Depuis toujours, on part à la ville pour écrire sa vie. Tant à la campagne, elle est déjà écrite. Il ne faut donc pas s'étonner que la grande ville nous fasse signe de tout part. Car nous ne sommes pas les premiers. L'environnement urbain est un embrouillaminis de lettres et de mots d'ordre, que seuls les mots de désordre des graffiti viennent parfois troubler, depuis Rome déjà. Comment y survivre autrement qu'en fermant les yeux, le plus souvent? C'est une opération inconsciente de salubrité mentale. L'oeil n'accroche plus. Il n'envoie plus de signaux. Le cerveau se repose. Que sont ces messages? Des numéros (plaques d'immatriculation, téléphones 36truc, numéros d'immeuble, de bus, prix des choses dans les boutiques - tout l'algèbre de ce qui compte). Des phrases qui se voudraient entraînantes comme un clin d'oeil (publicités, enseignes, couvertures des magazines dans les kiosques). Le citadin, qui voulait tant écrire sa vie, s'y laisse prendre, puis ne les voit plus, au bout d'un temps. C'est sans doute comme cela que certains insectes, intelligents, surentraînés, survivent à l'attrait des lampes de la nuit qui les brûlent. Nous sommes pareils. Et pourtant, nous vivons là. Il est donc bon que certains nous le rappellent. Tout ce que nous voyons sans le voir. Un jeune graffiteur et vidéaste français, Alvarez Alex, qui signe Ikanografik, a eu l'idée simple, et terriblement efficace, de surligner tout ce qui est écrit dans une deux rues de Paris et de Los Angeles, et de le faire apparaître et disparaître. Ainsi, sans nos oeillères, nous voyons le terrifiant spectacle d'une ville qui ne cesse de s'écrire pour ne rien dire ou presque, et de peur du silence, ou des mots des passants.
"Cette animation traite de l’abondance des signes dans la ville, et implicitement, de leurs disparitions. La rue digère tout et revêt différentes apparences au cours du temps. Les signes ont une espérance de vie limitée. A travers leurs dispositions, je tente de recomposer l’espace de la ville.
Street digests everything and takes on different appearances over time. The signs have a limited life expectancy. Through their provisions, I try to reconstruct the space of the city."
Alvarez Alex
Que faire, alors, dans nos villes, si l'on veut ni d'oeillères, ni retenir sa langue? Jouer avec les mots. Dériver. Surfer sur eux. Enfer Rochereau. France Télépommes. L'Excess et le Nouvel Conservateur. Herpès et Louis Vuittoni. Les Galeries Lafarfouillette. L'hôtel de nihil. La pairie de Paris. La salle des temps perdus. Se moquer de tout, et tout lire follement, justement, pour se réapproprier la cité de la joie.

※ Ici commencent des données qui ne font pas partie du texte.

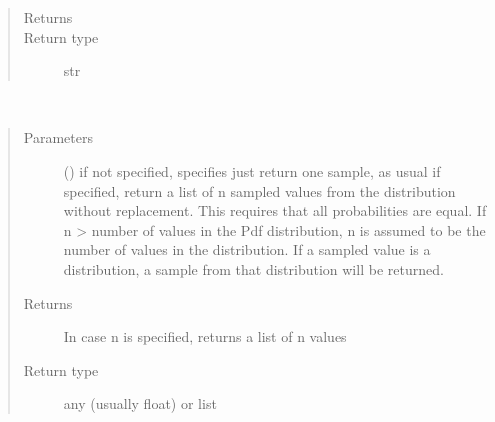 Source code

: \documentclass[letterpaper,10pt,english]{sphinxmanual}
\begin{document}
\begin{fulllineitems}
\begin{fulllineitems}
\begin{quote}
\begin{description}
\begin{itemize}
\end{itemize}

\item[{Returns}] \leavevmode
{}

\item[{Return type}] \leavevmode
str

\end{description}\end{quote}

\end{fulllineitems}


\begin{fulllineitems}
\label{\detokenize{Reference:salabim.Pdf.sample}}~\begin{quote}\begin{description}
\item[{Parameters}] \leavevmode
{} () \textendash{} if not specified, specifies just return one sample, as usual 
if specified, return a list of n sampled values from the distribution without replacement.
This requires that all probabilities are equal. 
If n \textgreater{} number of values in the Pdf distribution, n is assumed to be the number of values
in the distribution. 
If a sampled value is a distribution, a sample from that distribution will be returned.

\item[{Returns}] \leavevmode
{} \textendash{} In case n is specified, returns a list of n values

\item[{Return type}] \leavevmode
any (usually float) or list

\end{description}\end{quote}

\end{fulllineitems}


\end{fulllineitems}

\end{document}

Et tout réécrire, pour y vivre sa vie.
Ce n'est pas un clip, même s'il y a de la musique. Ce n'est pas non plus la vidéo d'une collection, même si le réalisateur, Stephen J. Bell, travaille souvent pour la mode, et si l'amante anglaise, Taryn Andreatta, est bien sûr mannequin. Dans ce monde d'argent, on appellerait donc cela de l'art pour l'art, si c'était de l'art, mais ce n'en est pas non plus, ni du cinéma, même court. Disons que c'est un exercice de style, peut-être un gage d'amour. Écrit avec du noir mascara sur beaucoup de blanc. Il y a du charme. Quelque chose qui vaut la minute passée à le regarder. C'est peut-être le mystère du presque rien, qu'une certaine beauté de femme. Et nous dirons que c'est assez. Après tout, pourquoi faudrait-il toujours vendre quelque chose?